SOURCE DATA:
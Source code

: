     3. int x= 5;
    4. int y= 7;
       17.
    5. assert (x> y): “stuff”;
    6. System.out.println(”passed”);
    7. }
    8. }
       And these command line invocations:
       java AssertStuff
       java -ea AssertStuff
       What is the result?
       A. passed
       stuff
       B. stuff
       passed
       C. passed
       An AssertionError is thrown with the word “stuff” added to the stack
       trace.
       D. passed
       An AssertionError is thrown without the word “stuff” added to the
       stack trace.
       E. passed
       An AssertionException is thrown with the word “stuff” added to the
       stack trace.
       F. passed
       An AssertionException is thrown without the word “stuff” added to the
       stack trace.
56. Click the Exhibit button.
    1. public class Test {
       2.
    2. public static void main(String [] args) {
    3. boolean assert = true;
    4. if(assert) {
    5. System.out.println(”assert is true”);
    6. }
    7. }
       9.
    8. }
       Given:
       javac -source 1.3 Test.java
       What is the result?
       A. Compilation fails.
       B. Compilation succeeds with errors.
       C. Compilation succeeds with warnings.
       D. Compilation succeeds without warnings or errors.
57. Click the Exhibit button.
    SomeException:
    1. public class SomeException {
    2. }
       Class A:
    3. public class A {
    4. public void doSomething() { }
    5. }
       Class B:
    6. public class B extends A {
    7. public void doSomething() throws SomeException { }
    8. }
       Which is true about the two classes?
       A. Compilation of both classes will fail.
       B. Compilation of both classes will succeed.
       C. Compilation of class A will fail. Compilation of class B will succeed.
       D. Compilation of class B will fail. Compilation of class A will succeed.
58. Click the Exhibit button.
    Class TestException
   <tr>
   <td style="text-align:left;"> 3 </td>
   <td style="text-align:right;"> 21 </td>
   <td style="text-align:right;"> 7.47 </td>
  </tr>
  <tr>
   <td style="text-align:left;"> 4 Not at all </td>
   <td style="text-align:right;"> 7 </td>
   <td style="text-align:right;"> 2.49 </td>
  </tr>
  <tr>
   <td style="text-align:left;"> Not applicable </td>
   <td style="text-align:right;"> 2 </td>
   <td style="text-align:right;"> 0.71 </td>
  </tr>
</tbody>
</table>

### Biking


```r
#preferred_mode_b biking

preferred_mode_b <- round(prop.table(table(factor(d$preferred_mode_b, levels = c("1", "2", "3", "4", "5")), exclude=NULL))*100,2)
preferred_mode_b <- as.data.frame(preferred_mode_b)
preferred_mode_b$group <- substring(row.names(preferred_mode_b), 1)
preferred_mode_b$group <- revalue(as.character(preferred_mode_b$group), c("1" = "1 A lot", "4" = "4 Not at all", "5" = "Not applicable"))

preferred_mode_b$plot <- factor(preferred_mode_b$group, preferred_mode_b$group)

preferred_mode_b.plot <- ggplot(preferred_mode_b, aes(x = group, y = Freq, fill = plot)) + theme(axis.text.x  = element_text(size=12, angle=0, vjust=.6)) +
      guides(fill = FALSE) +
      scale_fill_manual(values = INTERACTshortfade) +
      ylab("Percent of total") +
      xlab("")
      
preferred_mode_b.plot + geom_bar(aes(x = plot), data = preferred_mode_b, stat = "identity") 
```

TASK INSTRUCTIONS: Keep only those lines of the records that hold "void", and return them.

WRITTEN SOLUTION:
    2. public static void main(String [] args) {
    4. public void doSomething() { }
    7. public void doSomething() throws SomeException { }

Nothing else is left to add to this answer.